Lee Berger of the University of Witwatersrand in Johannesburg reports that this fossil shows strong evidence of a “ritualized body disposal” of the specimen, which they nicknamed “Leti.” Ancient burial sites have almost always indicated that others prepared the deceased for life after death. Sometimes the body is mummified, and sometimes jewelry or weapons are left with the body. There are even cases where an animal or mate was buried with the deceased.
There is a scant reference to life after death in the Old Testament. In 2 Samuel 12:23, David expressed faith that he would see his deceased baby in the future. Job said that after his body had been destroyed, he knew he would see God (Job 19:25-27). Daniel saw a “man clothed in linen” who told him he would “rest” and then “at the end of the days” he would rise and “receive his allotted inheritance” (Daniel 12:13).
The New Testament is full of references to life after death, especially in the teachings of Jesus Christ.
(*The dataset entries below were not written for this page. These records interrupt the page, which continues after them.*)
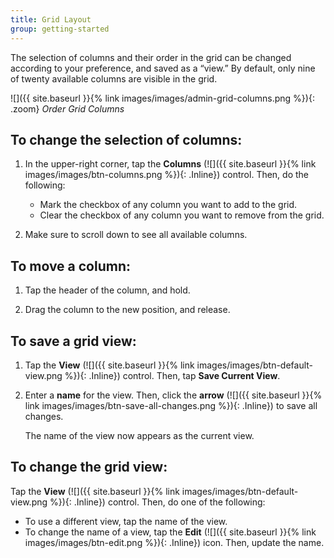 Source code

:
 ```yaml
---
title: Grid Layout
group: getting-started
---
```


The selection of columns and their order in the grid can be changed according to your preference, and saved as a “view.” By default, only nine of twenty available columns are visible in the grid.

![]({{ site.baseurl }}{% link images/images/admin-grid-columns.png %}){: .zoom}
_Order Grid Columns_

## To change the selection of columns:

1. In the upper-right corner, tap the **Columns** (![]({{ site.baseurl }}{% link images/images/btn-columns.png %}){: .Inline}) control. Then, do the following:

   * Mark the checkbox of any column you want to add to the grid.
   * Clear the checkbox of any column you want to remove from the grid.

1. Make sure to scroll down to see all available columns.

## To move a column:

1. Tap the header of the column, and hold.

1. Drag the column to the new position, and release.

## To save a grid view:

1. Tap the **View** (![]({{ site.baseurl }}{% link images/images/btn-default-view.png %}){: .Inline}) control. Then, tap **Save Current View**.

1. Enter a **name** for the view. Then, click the **arrow** (![]({{ site.baseurl }}{% link images/images/btn-save-all-changes.png %}){: .Inline}) to save all changes.

    The name of the view now appears as the current view.

## To change the grid view:

Tap the **View** (![]({{ site.baseurl }}{% link images/images/btn-default-view.png %}){: .Inline}) control. Then, do one of the following:

* To use a different view, tap the name of the view.
* To change the name of a view, tap the **Edit** (![]({{ site.baseurl }}{% link images/images/btn-edit.png %}){: .Inline}) icon. Then, update the name.
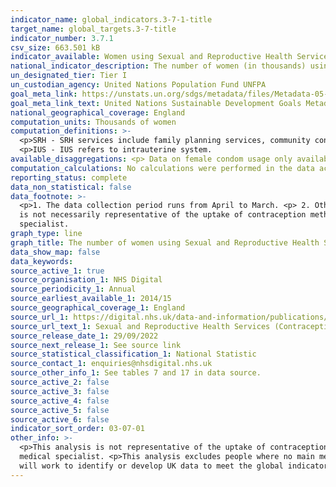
 ```yaml
---
indicator_name: global_indicators.3-7-1-title
target_name: global_targets.3-7-title
indicator_number: 3.7.1
csv_size: 663.501 kB
indicator_available: Women using Sexual and Reproductive Health Services, by main method of contraception, age and local authority
national_indicator_description: The number of women (in thousands) using Sexual and Reproductive Health Services, by main method of contraception, age and local authority
un_designated_tier: Tier I
un_custodian_agency: United Nations Population Fund UNFPA
goal_meta_link: https://unstats.un.org/sdgs/metadata/files/Metadata-05-06-01.pdf
goal_meta_link_text: United Nations Sustainable Development Goals Metadata (PDF 357 KB)
national_geographical_coverage: England
computation_units: Thousands of women
computation_definitions: >-
  <p>SRH - SRH services include family planning services, community contraception clinics, integrated GUM and SRH services and young people’s services e.g. Brook advisory centres. <p>LARC - LARC refers to long acting reversible contraceptives.<p>IUD - IUD refers to intrauterine device.
  <p>IUS - IUS refers to intrauterine system.
available_disaggregations: <p> Data on female condom usage only available 2014/15 through 2017/18. <p> Region and local authority data only available 2019/20 through 2021/22.
computation_calculations: No calculations were performed in the data acquisition of this indicator.
reporting_status: complete
data_non_statistical: false
data_footnote: >-
  <p>1. The data collection period runs from April to March. <p> 2. Other methods include the cap, diaphragm, spermicides (but only when used on their own) and vaginal ring. <p> 3. A person contacting a service multiple times during the year will only be counted once. <p>4. This analysis
  is not necessarily representative of the uptake of contraception methods across the whole population. Contraceptives can be obtained from other sources such as GPs or direct from pharmacies, whilst non-prescription items like condoms can be obtained easily without a visit to a medical
  specialist.
graph_type: line
graph_title: The number of women using Sexual and Reproductive Health Services for means of contraception
data_show_map: false
data_keywords:
source_active_1: true
source_organisation_1: NHS Digital
source_periodicity_1: Annual
source_earliest_available_1: 2014/15
source_geographical_coverage_1: England
source_url_1: https://digital.nhs.uk/data-and-information/publications/statistical/sexual-and-reproductive-health-services
source_url_text_1: Sexual and Reproductive Health Services (Contraception)
source_release_date_1: 29/09/2022
source_next_release_1: See source link
source_statistical_classification_1: National Statistic
source_contact_1: enquiries@nhsdigital.nhs.uk
source_other_info_1: See tables 7 and 17 in data source.
source_active_2: false
source_active_3: false
source_active_4: false
source_active_5: false
source_active_6: false
indicator_sort_order: 03-07-01
other_info: >-
  <p>This analysis is not representative of the uptake of contraception methods across the whole population. Contraceptives can be obtained from other sources such as GPs or direct from pharmacies, whilst non-prescription items like condoms can be obtained easily without a visit to a
  medical specialist. <p>This analysis excludes people where no main method of contraception was recorded during the year. <p>The all ages total includes records where the age was not recorded. This indicator is being used as an approximation of the UN SDG Indicator. Where possible, we
  will work to identify or develop UK data to meet the global indicator specification. This indicator has not been identified in collaboration with topic experts.
---
```

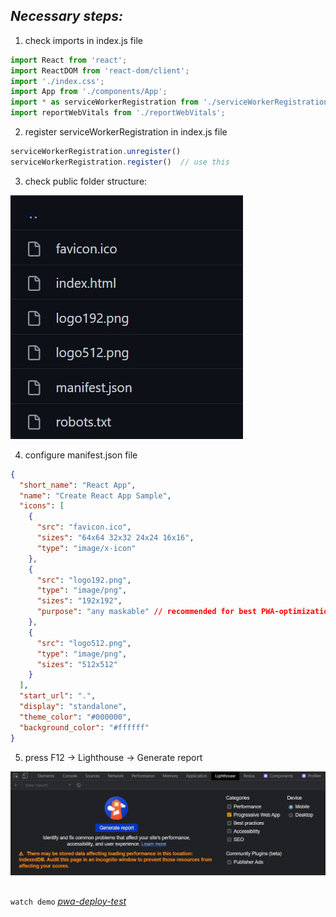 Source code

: ## _Necessary steps:_
1) check imports in index.js file

```js
import React from 'react';
import ReactDOM from 'react-dom/client';
import './index.css';
import App from './components/App';
import * as serviceWorkerRegistration from './serviceWorkerRegistration'; // required
import reportWebVitals from './reportWebVitals';
```
2) register serviceWorkerRegistration in index.js file

```js
serviceWorkerRegistration.unregister() 
serviceWorkerRegistration.register()  // use this

```

3) check public folder structure:

![](https://github.com/Fpsska/PWA-deploy-test/blob/main/src/app/assets/images/publc-folder-structure.jpg)

4) configure manifest.json file

```json
{
  "short_name": "React App",
  "name": "Create React App Sample",
  "icons": [
    {
      "src": "favicon.ico",
      "sizes": "64x64 32x32 24x24 16x16",
      "type": "image/x-icon"
    },
    {
      "src": "logo192.png",
      "type": "image/png",
      "sizes": "192x192",
      "purpose": "any maskable" // recommended for best PWA-optimization
    },
    {
      "src": "logo512.png",
      "type": "image/png",
      "sizes": "512x512"
    }
  ],
  "start_url": ".",
  "display": "standalone",
  "theme_color": "#000000",
  "background_color": "#ffffff"
}
```

5) press F12 -> Lighthouse -> Generate report

![](https://github.com/Fpsska/PWA-deploy-test/blob/main/src/app/assets/images/navigation-to-lighthouse.jpg)


##

`watch demo` _[pwa-deploy-test](https://Fpsska.github.io/PWA-deploy-test)_


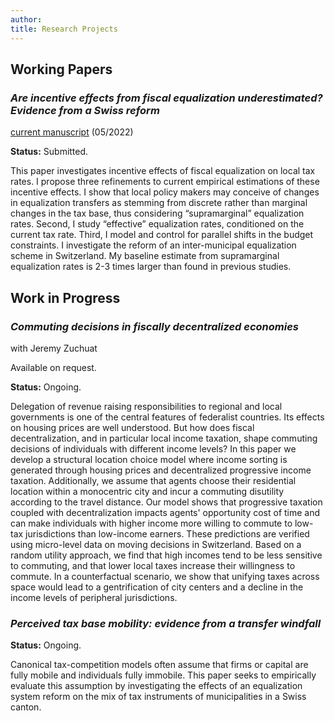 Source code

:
 ```yaml
---
author: 
title: Research Projects
---
```



## Working Papers

###  _Are incentive effects from fiscal equalization underestimated?  Evidence from a Swiss reform_ 

[current manuscript](/./images/draft_2022_16_05.pdf) (05/2022)

**Status:** Submitted.


This paper investigates incentive effects of fiscal equalization on local tax rates. I propose three refinements to current empirical estimations of these incentive effects. I show that local policy makers may conceive of changes in equalization transfers as stemming from discrete rather than marginal changes in the tax base, thus considering “supramarginal” equalization rates. Second, I study “effective” equalization rates, conditioned on the current tax rate. Third, I model and control for parallel shifts in the budget constraints. I investigate the reform of an inter-municipal equalization scheme in Switzerland. My baseline estimate from supramarginal equalization rates is 2-3 times larger than found in previous studies.

## Work in Progress

### _Commuting decisions in fiscally decentralized economies_

with Jeremy Zuchuat

Available on request.

**Status:** Ongoing.

Delegation of revenue raising responsibilities to regional and local governments is one
of the central features of federalist countries. Its effects on housing prices are well understood. But how does fiscal decentralization, and in particular local income taxation, shape commuting decisions of individuals with different income levels? In this paper we develop a structural location choice model where income sorting is generated through housing prices and decentralized progressive income taxation. Additionally, we assume that agents choose their residential location within a monocentric city and incur a commuting disutility according to the travel distance. Our model shows that progressive taxation coupled with decentralization impacts agents' opportunity cost of time and can make individuals with higher income more willing to commute to low-tax jurisdictions than low-income earners. These predictions are verified using micro-level data on moving decisions in Switzerland. Based on a random utility approach, we find that high incomes tend to be less sensitive to commuting, and that lower local taxes increase their willingness to commute. In a counterfactual scenario, we show that unifying taxes across space would lead to a gentrification of city centers and a decline in the income levels of peripheral jurisdictions.

###  _Perceived tax base mobility: evidence from a transfer windfall_

**Status:** Ongoing.

Canonical tax-competition models often assume that firms or capital are fully mobile and individuals fully immobile. This paper seeks to empirically evaluate this assumption by investigating the effects of an equalization system reform on the mix of tax instruments of municipalities in a Swiss canton. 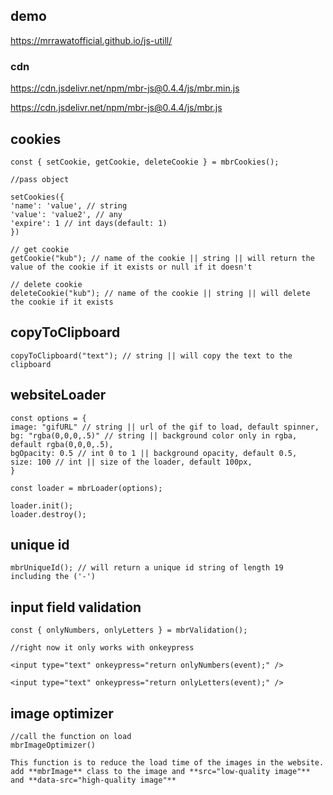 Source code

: ## demo

https://mrrawatofficial.github.io/js-utill/

### cdn

https://cdn.jsdelivr.net/npm/mbr-js@0.4.4/js/mbr.min.js

https://cdn.jsdelivr.net/npm/mbr-js@0.4.4/js/mbr.js

## cookies

```
const { setCookie, getCookie, deleteCookie } = mbrCookies();

//pass object

setCookies({
'name': 'value', // string
'value': 'value2', // any
'expire': 1 // int days(default: 1)
})

// get cookie
getCookie("kub"); // name of the cookie || string || will return the value of the cookie if it exists or null if it doesn't

// delete cookie
deleteCookie("kub"); // name of the cookie || string || will delete the cookie if it exists
```

## copyToClipboard

```
copyToClipboard("text"); // string || will copy the text to the clipboard
```

## websiteLoader

```
const options = {
image: "gifURL" // string || url of the gif to load, default spinner,
bg: "rgba(0,0,0,.5)" // string || background color only in rgba, default rgba(0,0,0,.5),
bgOpacity: 0.5 // int 0 to 1 || background opacity, default 0.5,
size: 100 // int || size of the loader, default 100px,
}

const loader = mbrLoader(options);

loader.init();
loader.destroy();
```

## unique id

```
mbrUniqueId(); // will return a unique id string of length 19 including the ('-')
```

## input field validation

```
const { onlyNumbers, onlyLetters } = mbrValidation();

//right now it only works with onkeypress

<input type="text" onkeypress="return onlyNumbers(event);" />

<input type="text" onkeypress="return onlyLetters(event);" />
```

## image optimizer

```
//call the function on load
mbrImageOptimizer()

This function is to reduce the load time of the images in the website.
add **mbrImage** class to the image and **src="low-quality image"** and **data-src="high-quality image"**
```
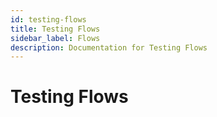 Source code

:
 ```yaml
---
id: testing-flows
title: Testing Flows
sidebar_label: Flows
description: Documentation for Testing Flows
---
```


# Testing Flows
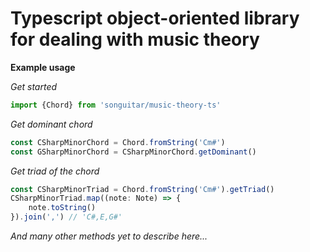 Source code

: # Typescript object-oriented library for dealing with music theory

**Example usage**

*Get started*
```javascript
import {Chord} from 'songuitar/music-theory-ts'
```

*Get dominant chord*
```javascript
const CSharpMinorChord = Chord.fromString('Cm#')
const GSharpMinorChord = CSharpMinorChord.getDominant()
```


*Get triad of the chord*
```javascript
const CSharpMinorTriad = Chord.fromString('Cm#').getTriad()
CSharpMinorTriad.map((note: Note) => {
    note.toString()
}).join(',') // 'C#,E,G#'

```


*And many other methods yet to describe here...*
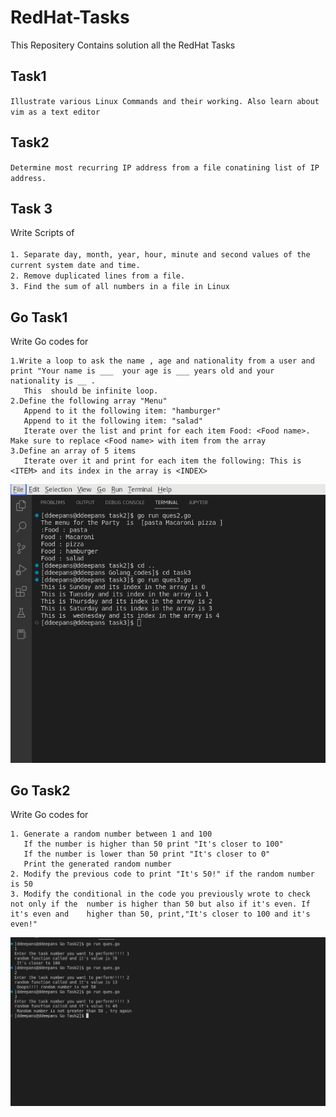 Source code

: 
# RedHat-Tasks

This Repositery Contains solution  all the RedHat Tasks

## Task1

`Illustrate various Linux Commands and their working. Also learn about vim as a text editor`

## Task2

`Determine most recurring IP address from a file conatining list of IP address.`

## Task 3
Write Scripts of <br><br>
`1. Separate day, month, year, hour, minute and second values of the current system date and time.`<br>
`2. Remove duplicated lines from a file.`<br> 
`3. Find the sum of all numbers in a file in Linux`

## Go Task1
Write Go codes for

```
1.Write a loop to ask the name , age and nationality from a user and print "Your name is ___  your age is ___ years old and your nationality is __ .
   This  should be infinite loop.
2.Define the following array "Menu"
   Append to it the following item: "hamburger"
   Append to it the following item: "salad"
   Iterate over the list and print for each item Food: <Food name>. Make sure to replace <Food name> with item from the array
3.Define an array of 5 items
   Iterate over it and print for each item the following: This is <ITEM> and its index in the array is <INDEX>
```

![Output 4](https://github.com/Deepanshu276/RedHat-Tasks/blob/master/task4/output%204.png "Output 4")

## Go Task2
Write Go codes for 
```
1. Generate a random number between 1 and 100
   If the number is higher than 50 print "It's closer to 100"
   If the number is lower than 50 print "It's closer to 0"
   Print the generated random number
2. Modify the previous code to print "It's 50!" if the random number is 50
3. Modify the conditional in the code you previously wrote to check not only if the  number is higher than 50 but also if it's even. If it's even and    higher than 50, print,"It's closer to 100 and it's even!"
```
![output](https://github.com/Deepanshu276/RedHat-Tasks/blob/master/goTask2/output.png "output")


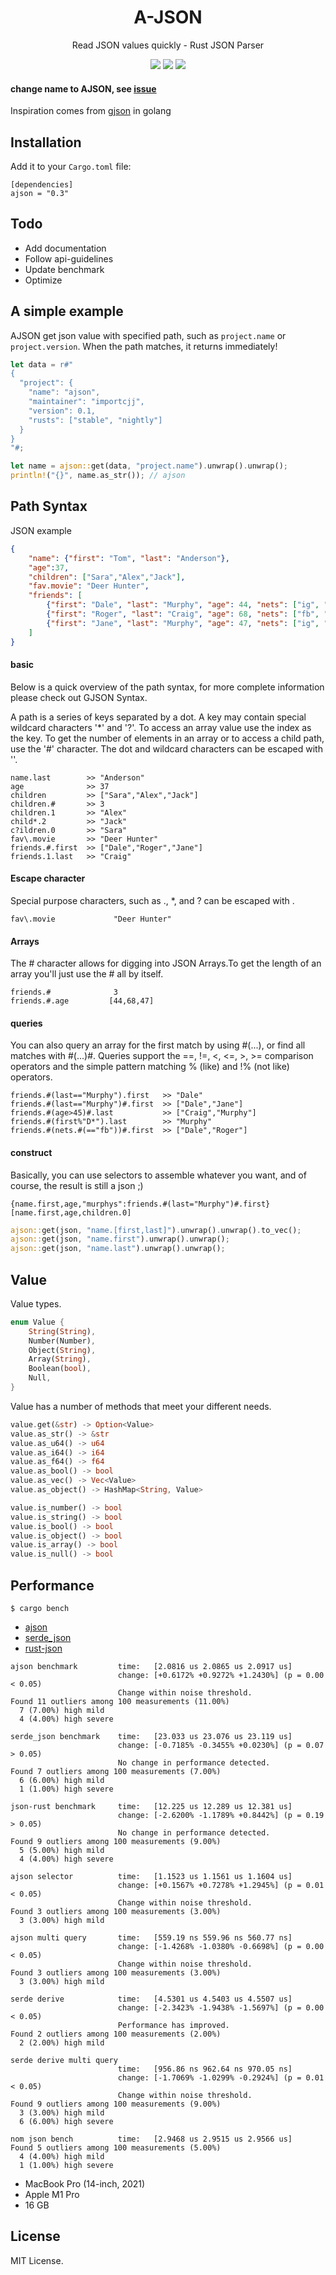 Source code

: <div align="center">
  <!-- <img alt="AJSON" src="logo.png"> -->
  <h1>A-JSON</h1>
  <p>Read JSON values quickly - Rust JSON Parser</p>

  <a href="https://github.com/importcjj/rust-ajson">
  <img src="https://github.com/importcjj/rust-ajson/actions/workflows/rust.yml/badge.svg"></a>

  <a href="https://crates.io/crates/ajson">
  <img src="https://img.shields.io/badge/crates.io-0.2.1-blue"></a>

  <a href="https://importcjj.github.io/rust-ajson-playground/">
  <img src="https://img.shields.io/badge/goto-playground-orange">

</a>


</div>


#### change name to AJSON, see [issue](https://github.com/importcjj/a-json/issues/2)
Inspiration comes from [gjson](https://github.com/tidwall/gjson) in golang

## Installation
Add it to your `Cargo.toml` file:
```
[dependencies]
ajson = "0.3"
```

## Todo

* Add documentation
* Follow api-guidelines
* Update benchmark
* Optimize

## A simple example

AJSON get json value with specified path, such as `project.name` or `project.version`. When the path matches, it returns immediately!

```rust
let data = r#"
{
  "project": {
    "name": "ajson",
    "maintainer": "importcjj",
    "version": 0.1,
    "rusts": ["stable", "nightly"]
  }
}
"#;

let name = ajson::get(data, "project.name").unwrap().unwrap();
println!("{}", name.as_str()); // ajson
```

## Path Syntax

JSON example

```json
{
    "name": {"first": "Tom", "last": "Anderson"},
    "age":37,
    "children": ["Sara","Alex","Jack"],
    "fav.movie": "Deer Hunter",
    "friends": [
        {"first": "Dale", "last": "Murphy", "age": 44, "nets": ["ig", "fb", "tw"]},
        {"first": "Roger", "last": "Craig", "age": 68, "nets": ["fb", "tw"]},
        {"first": "Jane", "last": "Murphy", "age": 47, "nets": ["ig", "tw"]}
    ]
}
```

#### basic
Below is a quick overview of the path syntax, for more complete information please check out GJSON Syntax.

A path is a series of keys separated by a dot. A key may contain special wildcard characters '*' and '?'. To access an array value use the index as the key. To get the number of elements in an array or to access a child path, use the '#' character. The dot and wildcard characters can be escaped with '\'.

```
name.last        >> "Anderson"
age              >> 37
children         >> ["Sara","Alex","Jack"]
children.#       >> 3
children.1       >> "Alex"
child*.2         >> "Jack"
c?ildren.0       >> "Sara"
fav\.movie       >> "Deer Hunter"
friends.#.first  >> ["Dale","Roger","Jane"]
friends.1.last   >> "Craig"
```

#### Escape character
Special purpose characters, such as ., *, and ? can be escaped with \.

```
fav\.movie             "Deer Hunter"
```

#### Arrays
The # character allows for digging into JSON Arrays.To get the length of an array you'll just use the # all by itself.

```
friends.#              3
friends.#.age         [44,68,47]
```

#### queries
You can also query an array for the first match by using #(...), or find all matches with #(...)#. Queries support the ==, !=, <, <=, >, >= comparison operators and the simple pattern matching % (like) and !% (not like) operators.

```
friends.#(last=="Murphy").first   >> "Dale"
friends.#(last=="Murphy")#.first  >> ["Dale","Jane"]
friends.#(age>45)#.last           >> ["Craig","Murphy"]
friends.#(first%"D*").last        >> "Murphy"
friends.#(nets.#(=="fb"))#.first  >> ["Dale","Roger"]
```

#### construct
Basically, you can use selectors to assemble whatever you want, and of course, the result is still a json ;)


```
{name.first,age,"murphys":friends.#(last="Murphy")#.first}
[name.first,age,children.0]
```

```rust
ajson::get(json, "name.[first,last]").unwrap().unwrap().to_vec();
ajson::get(json, "name.first").unwrap().unwrap(); 
ajson::get(json, "name.last").unwrap().unwrap();
```

## Value

Value types.
```rust
enum Value {
    String(String),
    Number(Number),
    Object(String),
    Array(String),
    Boolean(bool),
    Null,
}
```

Value has a number of methods that meet your different needs.

```rust
value.get(&str) -> Option<Value>
value.as_str() -> &str
value.as_u64() -> u64
value.as_i64() -> i64
value.as_f64() -> f64
value.as_bool() -> bool
value.as_vec() -> Vec<Value>
value.as_object() -> HashMap<String, Value>
```


```rust
value.is_number() -> bool
value.is_string() -> bool
value.is_bool() -> bool
value.is_object() -> bool
value.is_array() -> bool
value.is_null() -> bool
```

## Performance

`$ cargo bench`

* [ajson](https://github.com/importcjj/ajson)
* [serde_json](https://github.com/serde-rs/json)
* [rust-json](https://github.com/maciejhirsz/json-rust)

```
ajson benchmark         time:   [2.0816 us 2.0865 us 2.0917 us]                             
                        change: [+0.6172% +0.9272% +1.2430%] (p = 0.00 < 0.05)
                        Change within noise threshold.
Found 11 outliers among 100 measurements (11.00%)
  7 (7.00%) high mild
  4 (4.00%) high severe

serde_json benchmark    time:   [23.033 us 23.076 us 23.119 us]                                  
                        change: [-0.7185% -0.3455% +0.0230%] (p = 0.07 > 0.05)
                        No change in performance detected.
Found 7 outliers among 100 measurements (7.00%)
  6 (6.00%) high mild
  1 (1.00%) high severe

json-rust benchmark     time:   [12.225 us 12.289 us 12.381 us]                                 
                        change: [-2.6200% -1.1789% +0.8442%] (p = 0.19 > 0.05)
                        No change in performance detected.
Found 9 outliers among 100 measurements (9.00%)
  5 (5.00%) high mild
  4 (4.00%) high severe

ajson selector          time:   [1.1523 us 1.1561 us 1.1604 us]                            
                        change: [+0.1567% +0.7278% +1.2945%] (p = 0.01 < 0.05)
                        Change within noise threshold.
Found 3 outliers among 100 measurements (3.00%)
  3 (3.00%) high mild

ajson multi query       time:   [559.19 ns 559.96 ns 560.77 ns]                               
                        change: [-1.4268% -1.0380% -0.6698%] (p = 0.00 < 0.05)
                        Change within noise threshold.
Found 3 outliers among 100 measurements (3.00%)
  3 (3.00%) high mild

serde derive            time:   [4.5301 us 4.5403 us 4.5507 us]                          
                        change: [-2.3423% -1.9438% -1.5697%] (p = 0.00 < 0.05)
                        Performance has improved.
Found 2 outliers among 100 measurements (2.00%)
  2 (2.00%) high mild

serde derive multi query                        
                        time:   [956.86 ns 962.64 ns 970.05 ns]
                        change: [-1.7069% -1.0299% -0.2924%] (p = 0.01 < 0.05)
                        Change within noise threshold.
Found 9 outliers among 100 measurements (9.00%)
  3 (3.00%) high mild
  6 (6.00%) high severe

nom json bench          time:   [2.9468 us 2.9515 us 2.9566 us]
Found 5 outliers among 100 measurements (5.00%)
  4 (4.00%) high mild
  1 (1.00%) high severe
```

* MacBook Pro (14-inch, 2021)
* Apple M1 Pro
* 16 GB

## License
 MIT License.
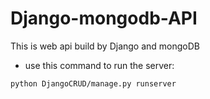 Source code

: # Django-mongodb-API

This is web api build by Django and mongoDB

- use this command to run the server:
```
python DjangoCRUD/manage.py runserver
```
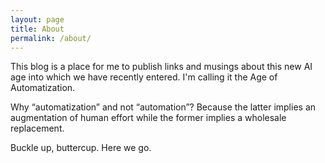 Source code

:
 ```yaml
---
layout: page
title: About
permalink: /about/
---
```


This blog is a place for me to publish links and musings about this new AI age into which we have recently entered.
I'm calling it the Age of Automatization.

Why “automatization” and not “automation”? Because the latter implies an augmentation of human effort while the former implies a wholesale replacement. 

Buckle up, buttercup. Here we go.
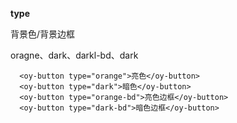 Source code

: **type**

背景色/背景边框

oragne、dark、darkl-bd、dark

```vue
  <oy-button type="orange">亮色</oy-button>
  <oy-button type="dark">暗色</oy-button>
  <oy-button type="orange-bd">亮色边框</oy-button>
  <oy-button type="dark-bd">暗色边框</oy-button>
```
The war between good and evil is rooted in the understanding that death is a product of this physical world and Christ has conquered it. (See 2 Timothy 1:10; Revelation 20:14 and 21:4.)
Human spiritual nature is unique because God created us in His image. Our soul allows us to think beyond this life and anticipate an eternal, time-independent relationship with God. That concept has been present in humans from the very beginning and is still present today. Our spiritual nature allows us to express ourselves in art, music, and worship. It also gives us the hope of eternal life in an existence beyond anything this world has to offer.
— John N. Clayton © 2021
Reference: Science News 12/4/21, page 15.